Exercise goal.
For the word "configuración", find each line in the entries where it occurs and copy that line.

··· Materials provided ···

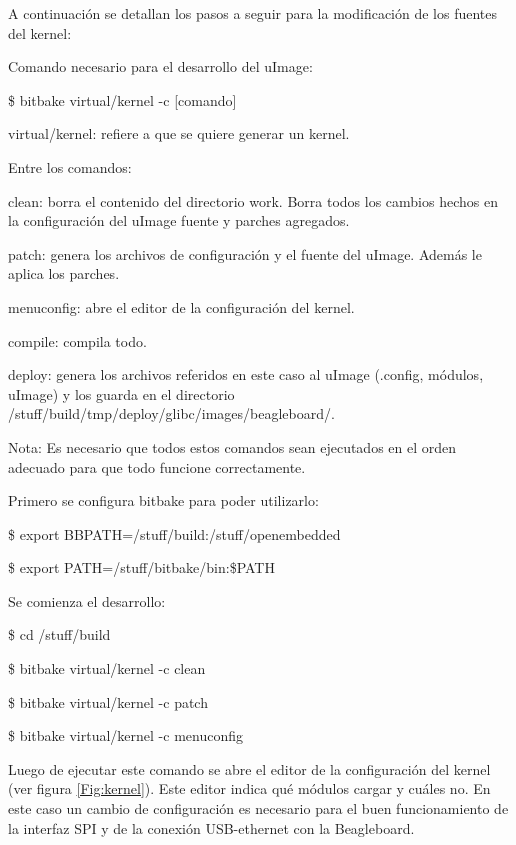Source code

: \bigskip
A continuación se detallan los pasos a seguir para la modificación de los fuentes del kernel:
 
\bigskip 
Comando necesario para el desarrollo del uImage:

\bigskip
\centerline{\$ bitbake virtual/kernel -c [comando]}

\bigskip
virtual/kernel: refiere a que se quiere generar un kernel.

\bigskip
Entre los comandos:

\bigskip
clean: borra el contenido del directorio work. Borra todos los cambios hechos en la configuración del uImage fuente y parches agregados.

patch: genera los archivos de configuración y el fuente del uImage. Además le aplica los parches.

menuconfig: abre el editor de la configuración del kernel.

compile: compila todo.

deploy: genera los archivos referidos en este caso al uImage (.config, módulos, uImage) y los guarda en el directorio /stuff/build/tmp/deploy/glibc/images/beagleboard/.

\bigskip
Nota: Es necesario que todos estos comandos sean ejecutados en el orden adecuado para que todo funcione correctamente.

\bigskip
Primero se configura bitbake para poder utilizarlo:

\centerline{\$ export BBPATH=/stuff/build:/stuff/openembedded}

\centerline{\$ export PATH=/stuff/bitbake/bin:\$PATH}

\bigskip
Se comienza el desarrollo:

\centerline{\$ cd /stuff/build}

\centerline{\$ bitbake virtual/kernel -c clean}

\centerline{\$ bitbake virtual/kernel -c patch}

\centerline{\$ bitbake virtual/kernel -c menuconfig}

\bigskip
Luego de ejecutar este comando se abre el editor de la configuración del kernel (ver figura \ref{Fig:kernel}). Este editor indica qué módulos cargar y cuáles no. En este caso un cambio de  configuración es necesario para el buen funcionamiento de la interfaz SPI y de la conexión USB-ethernet con la Beagleboard.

···

Response area.
clean: borra el contenido del directorio work. Borra todos los cambios hechos en la configuración del uImage fuente y parches agregados.
patch: genera los archivos de configuración y el fuente del uImage. Además le aplica los parches.
menuconfig: abre el editor de la configuración del kernel.
Luego de ejecutar este comando se abre el editor de la configuración del kernel (ver figura \ref{Fig:kernel}). Este editor indica qué módulos cargar y cuáles no. En este caso un cambio de  configuración es necesario para el buen funcionamiento de la interfaz SPI y de la conexión USB-ethernet con la Beagleboard.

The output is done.